> Task goal
Copy out every line in the entries below that includes "been".

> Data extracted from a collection
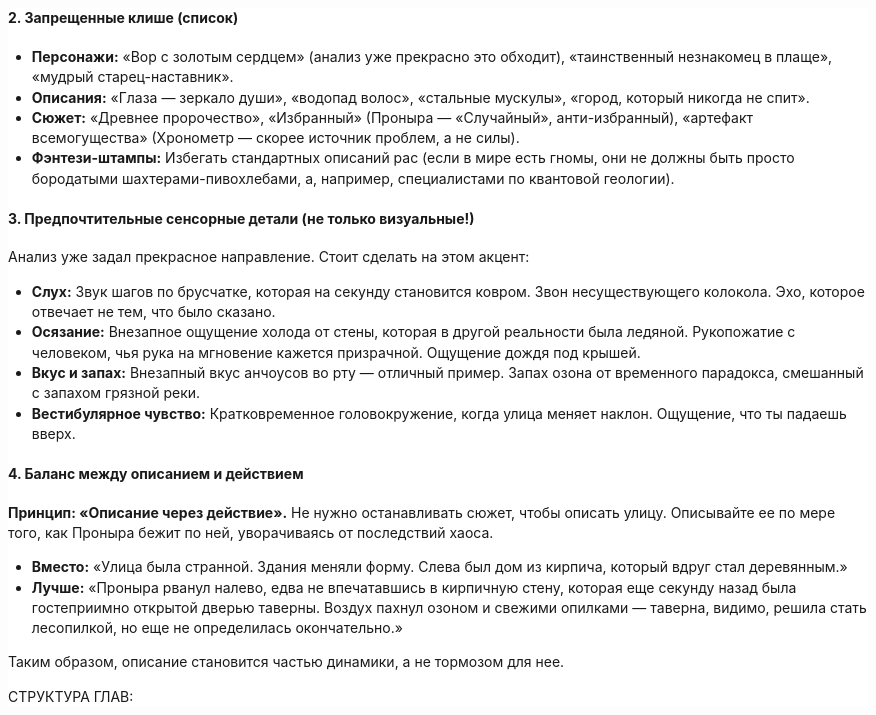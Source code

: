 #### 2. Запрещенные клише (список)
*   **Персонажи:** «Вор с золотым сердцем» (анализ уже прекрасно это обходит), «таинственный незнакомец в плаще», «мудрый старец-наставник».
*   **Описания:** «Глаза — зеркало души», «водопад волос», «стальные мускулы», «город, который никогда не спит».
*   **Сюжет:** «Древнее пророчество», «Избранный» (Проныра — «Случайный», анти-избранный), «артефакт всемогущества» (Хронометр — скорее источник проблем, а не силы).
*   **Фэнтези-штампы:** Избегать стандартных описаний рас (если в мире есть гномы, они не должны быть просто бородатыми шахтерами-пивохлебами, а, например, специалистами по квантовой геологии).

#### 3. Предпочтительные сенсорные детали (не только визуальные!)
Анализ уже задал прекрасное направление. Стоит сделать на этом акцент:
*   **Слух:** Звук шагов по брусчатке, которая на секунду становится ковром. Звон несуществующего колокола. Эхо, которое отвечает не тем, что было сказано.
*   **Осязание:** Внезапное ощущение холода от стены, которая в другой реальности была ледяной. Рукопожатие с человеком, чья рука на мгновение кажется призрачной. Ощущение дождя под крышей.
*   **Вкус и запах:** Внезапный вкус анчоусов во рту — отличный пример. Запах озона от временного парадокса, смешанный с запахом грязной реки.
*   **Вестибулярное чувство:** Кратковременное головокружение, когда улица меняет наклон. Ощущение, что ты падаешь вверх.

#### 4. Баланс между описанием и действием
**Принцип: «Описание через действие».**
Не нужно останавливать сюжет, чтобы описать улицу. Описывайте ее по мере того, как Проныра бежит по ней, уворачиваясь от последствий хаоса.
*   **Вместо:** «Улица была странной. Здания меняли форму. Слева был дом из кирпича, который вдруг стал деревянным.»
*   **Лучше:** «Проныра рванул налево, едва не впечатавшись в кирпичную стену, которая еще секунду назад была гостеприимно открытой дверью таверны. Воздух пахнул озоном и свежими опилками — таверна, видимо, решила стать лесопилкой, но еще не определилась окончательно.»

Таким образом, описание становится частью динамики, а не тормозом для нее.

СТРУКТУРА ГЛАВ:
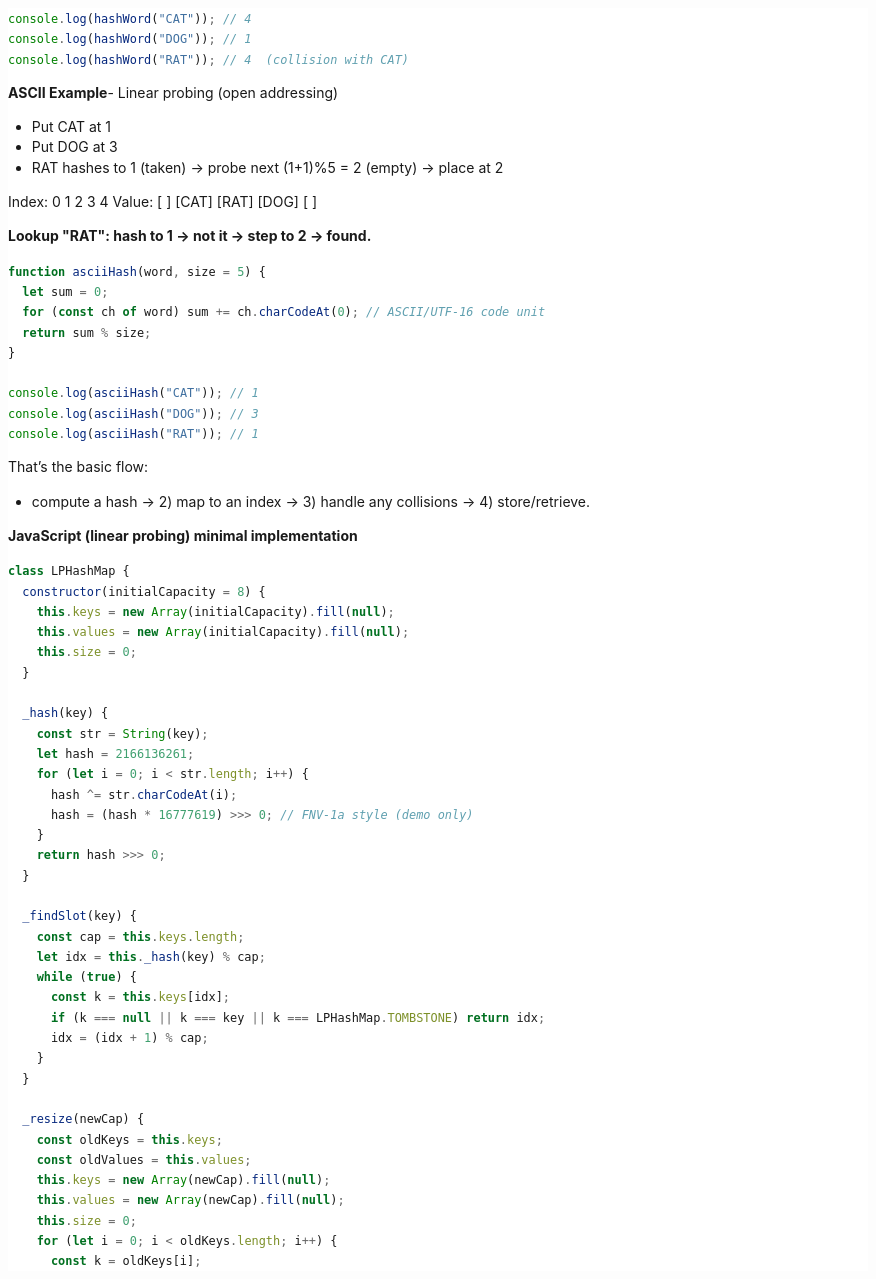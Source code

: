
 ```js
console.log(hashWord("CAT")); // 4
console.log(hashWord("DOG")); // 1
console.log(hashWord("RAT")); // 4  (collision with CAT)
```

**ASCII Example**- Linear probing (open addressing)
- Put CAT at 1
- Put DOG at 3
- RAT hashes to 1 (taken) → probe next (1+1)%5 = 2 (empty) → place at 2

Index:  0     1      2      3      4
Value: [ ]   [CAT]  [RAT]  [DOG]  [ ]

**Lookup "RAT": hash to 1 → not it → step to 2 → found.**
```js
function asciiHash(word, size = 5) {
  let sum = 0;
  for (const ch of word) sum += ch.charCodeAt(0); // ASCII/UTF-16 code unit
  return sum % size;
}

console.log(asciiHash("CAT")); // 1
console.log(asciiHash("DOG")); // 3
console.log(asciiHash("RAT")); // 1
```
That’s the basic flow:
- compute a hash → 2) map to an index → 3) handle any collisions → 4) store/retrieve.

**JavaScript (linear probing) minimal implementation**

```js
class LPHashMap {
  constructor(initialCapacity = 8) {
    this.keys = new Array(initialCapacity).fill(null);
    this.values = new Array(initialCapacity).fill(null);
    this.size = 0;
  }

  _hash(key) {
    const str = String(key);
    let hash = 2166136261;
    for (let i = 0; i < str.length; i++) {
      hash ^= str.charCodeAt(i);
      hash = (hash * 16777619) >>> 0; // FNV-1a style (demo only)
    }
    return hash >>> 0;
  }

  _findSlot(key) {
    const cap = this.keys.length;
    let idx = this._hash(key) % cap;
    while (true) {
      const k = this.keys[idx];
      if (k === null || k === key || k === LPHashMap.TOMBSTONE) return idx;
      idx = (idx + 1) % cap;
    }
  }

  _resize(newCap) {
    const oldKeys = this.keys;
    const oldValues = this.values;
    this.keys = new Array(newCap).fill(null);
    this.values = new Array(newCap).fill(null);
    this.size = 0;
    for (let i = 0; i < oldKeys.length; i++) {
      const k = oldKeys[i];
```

* * *

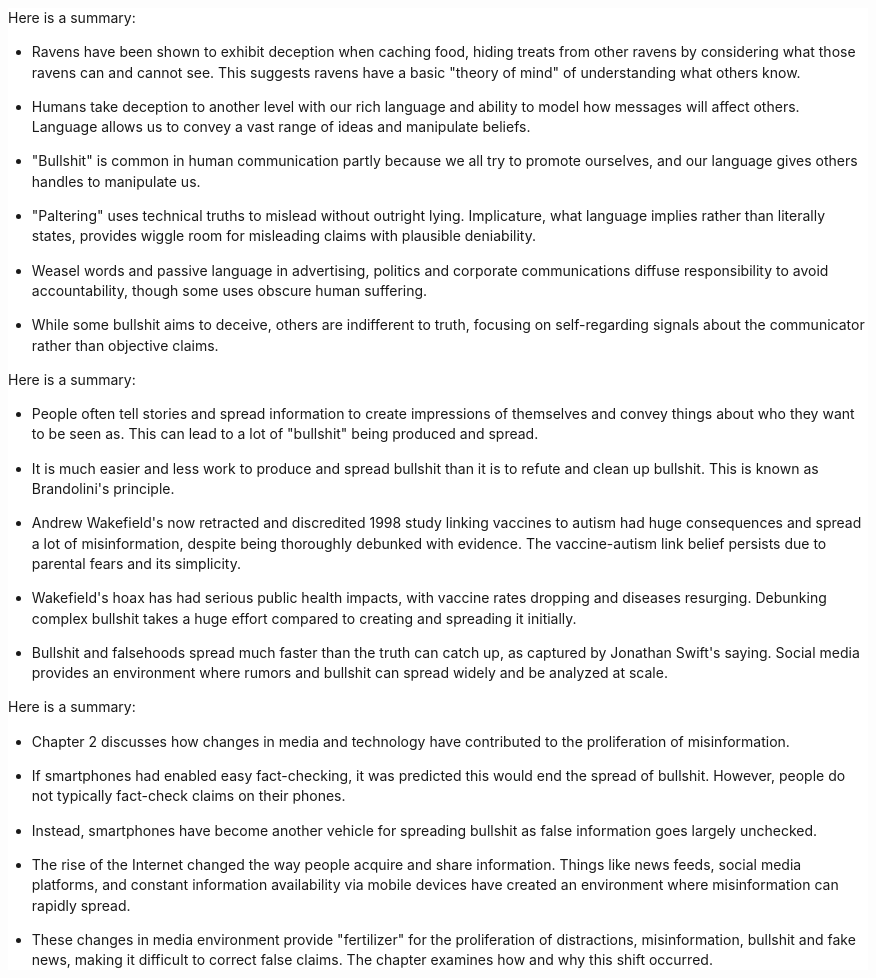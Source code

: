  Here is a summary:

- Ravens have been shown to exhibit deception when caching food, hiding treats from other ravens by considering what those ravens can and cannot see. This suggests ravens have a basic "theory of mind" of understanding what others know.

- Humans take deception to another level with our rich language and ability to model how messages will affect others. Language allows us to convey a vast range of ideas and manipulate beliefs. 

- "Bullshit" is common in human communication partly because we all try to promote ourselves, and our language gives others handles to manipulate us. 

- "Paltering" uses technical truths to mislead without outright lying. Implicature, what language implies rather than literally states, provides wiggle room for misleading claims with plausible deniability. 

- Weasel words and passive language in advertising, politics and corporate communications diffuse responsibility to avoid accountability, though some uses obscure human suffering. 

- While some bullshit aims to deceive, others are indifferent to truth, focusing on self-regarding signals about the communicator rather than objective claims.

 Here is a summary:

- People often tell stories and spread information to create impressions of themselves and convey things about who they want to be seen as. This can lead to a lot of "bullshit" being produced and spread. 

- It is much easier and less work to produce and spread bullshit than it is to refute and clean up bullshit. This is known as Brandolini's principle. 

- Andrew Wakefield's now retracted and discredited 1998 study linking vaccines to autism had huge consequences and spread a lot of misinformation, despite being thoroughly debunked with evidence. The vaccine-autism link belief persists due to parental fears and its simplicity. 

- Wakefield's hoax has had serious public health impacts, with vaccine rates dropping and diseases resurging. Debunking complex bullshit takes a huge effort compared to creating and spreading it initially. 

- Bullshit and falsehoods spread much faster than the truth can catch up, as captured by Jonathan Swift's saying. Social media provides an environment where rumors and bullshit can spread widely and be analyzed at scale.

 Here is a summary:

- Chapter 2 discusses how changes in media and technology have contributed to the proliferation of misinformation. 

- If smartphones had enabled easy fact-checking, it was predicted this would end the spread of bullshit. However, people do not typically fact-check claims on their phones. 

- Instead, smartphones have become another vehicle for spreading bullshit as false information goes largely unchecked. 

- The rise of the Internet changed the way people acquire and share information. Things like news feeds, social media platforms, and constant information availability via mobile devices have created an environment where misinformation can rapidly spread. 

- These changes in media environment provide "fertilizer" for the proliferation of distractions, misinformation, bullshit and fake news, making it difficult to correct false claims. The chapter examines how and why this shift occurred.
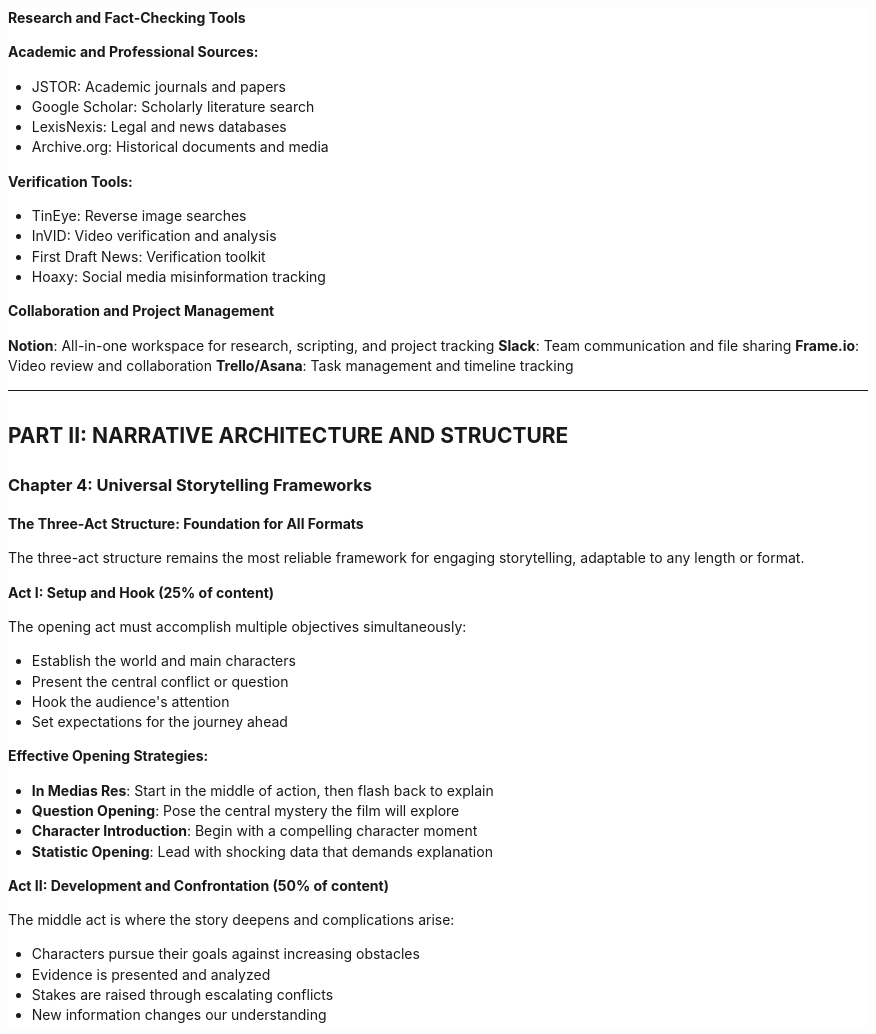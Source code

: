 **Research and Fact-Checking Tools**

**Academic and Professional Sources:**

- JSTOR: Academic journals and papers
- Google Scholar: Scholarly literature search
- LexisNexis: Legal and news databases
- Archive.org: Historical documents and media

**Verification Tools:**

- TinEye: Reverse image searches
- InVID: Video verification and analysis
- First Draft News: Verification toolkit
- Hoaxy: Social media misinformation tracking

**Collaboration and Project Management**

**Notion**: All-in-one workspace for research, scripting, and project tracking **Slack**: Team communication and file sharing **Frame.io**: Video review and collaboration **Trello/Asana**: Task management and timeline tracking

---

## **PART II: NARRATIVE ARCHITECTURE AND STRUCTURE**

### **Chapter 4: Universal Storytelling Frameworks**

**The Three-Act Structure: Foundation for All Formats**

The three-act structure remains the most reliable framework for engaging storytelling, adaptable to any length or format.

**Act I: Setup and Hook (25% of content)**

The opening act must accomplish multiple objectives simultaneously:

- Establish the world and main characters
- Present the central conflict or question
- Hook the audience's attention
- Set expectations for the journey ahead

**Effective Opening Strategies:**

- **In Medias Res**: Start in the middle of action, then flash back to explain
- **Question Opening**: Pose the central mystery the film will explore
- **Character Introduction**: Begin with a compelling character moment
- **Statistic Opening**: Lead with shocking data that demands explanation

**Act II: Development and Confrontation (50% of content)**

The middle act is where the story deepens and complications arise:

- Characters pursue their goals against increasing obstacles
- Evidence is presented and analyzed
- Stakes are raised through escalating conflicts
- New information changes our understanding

---

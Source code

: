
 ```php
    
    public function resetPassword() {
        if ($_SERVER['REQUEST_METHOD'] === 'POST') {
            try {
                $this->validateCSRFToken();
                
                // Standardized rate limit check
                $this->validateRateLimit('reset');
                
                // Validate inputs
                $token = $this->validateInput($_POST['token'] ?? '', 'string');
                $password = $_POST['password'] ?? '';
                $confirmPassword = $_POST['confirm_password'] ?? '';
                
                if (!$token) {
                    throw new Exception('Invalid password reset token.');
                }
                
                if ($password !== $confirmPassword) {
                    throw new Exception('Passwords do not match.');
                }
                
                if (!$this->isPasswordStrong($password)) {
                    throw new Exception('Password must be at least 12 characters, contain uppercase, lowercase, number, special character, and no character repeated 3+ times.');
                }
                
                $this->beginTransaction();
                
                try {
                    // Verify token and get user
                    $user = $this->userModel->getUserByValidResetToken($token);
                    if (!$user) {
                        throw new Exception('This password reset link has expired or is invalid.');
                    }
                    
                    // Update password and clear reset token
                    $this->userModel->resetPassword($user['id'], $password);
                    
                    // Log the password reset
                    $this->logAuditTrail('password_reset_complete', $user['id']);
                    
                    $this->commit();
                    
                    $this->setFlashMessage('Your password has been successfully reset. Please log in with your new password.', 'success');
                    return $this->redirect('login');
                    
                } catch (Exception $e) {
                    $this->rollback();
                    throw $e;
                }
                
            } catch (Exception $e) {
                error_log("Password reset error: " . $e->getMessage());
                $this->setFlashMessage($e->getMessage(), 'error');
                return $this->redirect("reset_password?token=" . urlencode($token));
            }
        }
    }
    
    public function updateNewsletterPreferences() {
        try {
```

> The answer
- Ravens have been shown to exhibit deception when caching food, hiding treats from other ravens by considering what those ravens can and cannot see. This suggests ravens have a basic "theory of mind" of understanding what others know.
                    $this->setFlashMessage('Your password has been successfully reset. Please log in with your new password.', 'success');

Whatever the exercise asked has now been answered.